# HOW TO COMPLETE THIS TASK
Look through the listing and report every line that has "textit" in it.

# DATA FOR THIS TASK
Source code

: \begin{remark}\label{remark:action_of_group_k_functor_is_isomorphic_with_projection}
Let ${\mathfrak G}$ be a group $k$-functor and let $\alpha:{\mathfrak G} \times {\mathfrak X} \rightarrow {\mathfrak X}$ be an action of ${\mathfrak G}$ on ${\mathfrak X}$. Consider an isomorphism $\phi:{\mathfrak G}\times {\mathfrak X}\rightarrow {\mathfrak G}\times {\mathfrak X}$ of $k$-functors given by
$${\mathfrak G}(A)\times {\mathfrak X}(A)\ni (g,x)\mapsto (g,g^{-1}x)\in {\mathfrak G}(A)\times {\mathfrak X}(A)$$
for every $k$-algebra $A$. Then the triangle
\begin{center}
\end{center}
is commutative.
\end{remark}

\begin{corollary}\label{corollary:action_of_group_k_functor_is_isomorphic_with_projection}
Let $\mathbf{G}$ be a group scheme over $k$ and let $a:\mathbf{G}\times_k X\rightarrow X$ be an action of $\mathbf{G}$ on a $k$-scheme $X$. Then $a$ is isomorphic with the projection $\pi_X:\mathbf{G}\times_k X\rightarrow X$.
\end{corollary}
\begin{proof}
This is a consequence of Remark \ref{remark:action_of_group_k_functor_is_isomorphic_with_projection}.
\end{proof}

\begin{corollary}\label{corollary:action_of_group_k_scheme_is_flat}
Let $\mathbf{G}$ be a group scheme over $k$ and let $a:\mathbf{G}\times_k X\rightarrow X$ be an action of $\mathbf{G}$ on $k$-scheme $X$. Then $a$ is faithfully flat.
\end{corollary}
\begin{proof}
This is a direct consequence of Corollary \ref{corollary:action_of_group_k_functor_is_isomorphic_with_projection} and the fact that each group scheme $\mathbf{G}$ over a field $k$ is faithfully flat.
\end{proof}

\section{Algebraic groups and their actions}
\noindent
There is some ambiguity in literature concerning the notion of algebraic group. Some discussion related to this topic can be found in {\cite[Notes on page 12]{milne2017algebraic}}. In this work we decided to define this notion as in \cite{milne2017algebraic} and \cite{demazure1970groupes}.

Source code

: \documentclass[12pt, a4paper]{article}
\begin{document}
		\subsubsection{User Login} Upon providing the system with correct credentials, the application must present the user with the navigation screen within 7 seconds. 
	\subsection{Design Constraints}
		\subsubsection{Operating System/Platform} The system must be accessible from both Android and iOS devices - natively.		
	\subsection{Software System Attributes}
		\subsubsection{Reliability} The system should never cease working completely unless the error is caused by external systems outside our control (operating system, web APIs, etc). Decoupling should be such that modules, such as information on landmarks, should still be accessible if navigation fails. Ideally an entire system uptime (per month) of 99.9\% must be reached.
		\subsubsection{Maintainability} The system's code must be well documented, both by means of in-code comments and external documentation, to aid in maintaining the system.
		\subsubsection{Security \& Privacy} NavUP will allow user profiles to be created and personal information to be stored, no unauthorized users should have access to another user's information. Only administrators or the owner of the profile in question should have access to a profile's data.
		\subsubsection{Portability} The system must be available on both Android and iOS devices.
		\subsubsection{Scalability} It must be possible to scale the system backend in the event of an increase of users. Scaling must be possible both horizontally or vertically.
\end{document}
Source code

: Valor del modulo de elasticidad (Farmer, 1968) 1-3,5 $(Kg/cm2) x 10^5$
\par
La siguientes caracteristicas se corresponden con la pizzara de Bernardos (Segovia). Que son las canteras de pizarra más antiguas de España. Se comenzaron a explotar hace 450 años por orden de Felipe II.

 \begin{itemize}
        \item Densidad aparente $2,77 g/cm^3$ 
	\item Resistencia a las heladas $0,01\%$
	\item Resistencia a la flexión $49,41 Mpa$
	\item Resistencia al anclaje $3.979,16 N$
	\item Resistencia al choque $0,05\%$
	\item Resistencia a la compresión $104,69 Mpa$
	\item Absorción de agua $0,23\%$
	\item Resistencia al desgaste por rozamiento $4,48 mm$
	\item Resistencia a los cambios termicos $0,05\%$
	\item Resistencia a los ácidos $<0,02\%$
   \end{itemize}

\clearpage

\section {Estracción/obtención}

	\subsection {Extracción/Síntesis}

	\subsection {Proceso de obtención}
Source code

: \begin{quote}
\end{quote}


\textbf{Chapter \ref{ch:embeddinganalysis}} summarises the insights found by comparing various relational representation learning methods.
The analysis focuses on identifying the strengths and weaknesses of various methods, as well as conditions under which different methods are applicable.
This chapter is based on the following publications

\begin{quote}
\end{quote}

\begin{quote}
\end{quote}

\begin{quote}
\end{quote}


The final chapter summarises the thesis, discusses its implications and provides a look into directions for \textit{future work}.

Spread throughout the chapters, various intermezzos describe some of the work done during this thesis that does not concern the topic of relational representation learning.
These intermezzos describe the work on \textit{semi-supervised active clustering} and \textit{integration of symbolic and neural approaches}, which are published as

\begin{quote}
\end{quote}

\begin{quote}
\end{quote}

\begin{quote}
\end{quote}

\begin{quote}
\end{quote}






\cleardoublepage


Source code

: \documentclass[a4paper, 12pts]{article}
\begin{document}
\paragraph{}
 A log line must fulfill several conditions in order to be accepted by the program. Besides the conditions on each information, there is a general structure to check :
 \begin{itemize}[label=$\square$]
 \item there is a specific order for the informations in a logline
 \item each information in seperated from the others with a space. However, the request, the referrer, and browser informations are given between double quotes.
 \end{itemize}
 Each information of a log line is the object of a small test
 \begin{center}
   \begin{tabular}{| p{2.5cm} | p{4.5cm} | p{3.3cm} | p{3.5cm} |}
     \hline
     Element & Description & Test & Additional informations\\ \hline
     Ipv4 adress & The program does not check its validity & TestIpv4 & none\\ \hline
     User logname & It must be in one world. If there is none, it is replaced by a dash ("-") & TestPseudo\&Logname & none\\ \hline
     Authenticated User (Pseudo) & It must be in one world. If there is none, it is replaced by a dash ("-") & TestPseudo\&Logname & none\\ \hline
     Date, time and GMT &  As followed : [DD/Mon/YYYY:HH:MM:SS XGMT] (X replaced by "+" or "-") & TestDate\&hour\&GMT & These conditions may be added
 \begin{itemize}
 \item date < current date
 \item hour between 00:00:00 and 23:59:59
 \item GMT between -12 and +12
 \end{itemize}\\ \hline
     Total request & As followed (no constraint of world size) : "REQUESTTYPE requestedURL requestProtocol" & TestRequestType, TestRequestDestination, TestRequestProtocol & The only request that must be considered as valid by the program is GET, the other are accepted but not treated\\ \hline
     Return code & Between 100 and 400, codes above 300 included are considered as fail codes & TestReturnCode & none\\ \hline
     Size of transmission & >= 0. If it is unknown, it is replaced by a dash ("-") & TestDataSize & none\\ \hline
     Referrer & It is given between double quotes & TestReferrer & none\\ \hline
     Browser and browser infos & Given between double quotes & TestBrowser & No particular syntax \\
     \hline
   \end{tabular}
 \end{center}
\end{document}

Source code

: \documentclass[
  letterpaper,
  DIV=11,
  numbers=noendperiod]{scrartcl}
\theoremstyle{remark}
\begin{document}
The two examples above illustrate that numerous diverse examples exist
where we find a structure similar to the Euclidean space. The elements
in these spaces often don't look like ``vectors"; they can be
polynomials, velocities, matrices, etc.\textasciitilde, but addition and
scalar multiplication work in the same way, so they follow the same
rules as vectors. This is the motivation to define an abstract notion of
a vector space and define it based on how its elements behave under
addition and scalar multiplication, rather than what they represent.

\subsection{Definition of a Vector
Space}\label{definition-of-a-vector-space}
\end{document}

# WRITTEN ANSWER
The final chapter summarises the thesis, discusses its implications and provides a look into directions for \textit{future work}.
These intermezzos describe the work on \textit{semi-supervised active clustering} and \textit{integration of symbolic and neural approaches}, which are published as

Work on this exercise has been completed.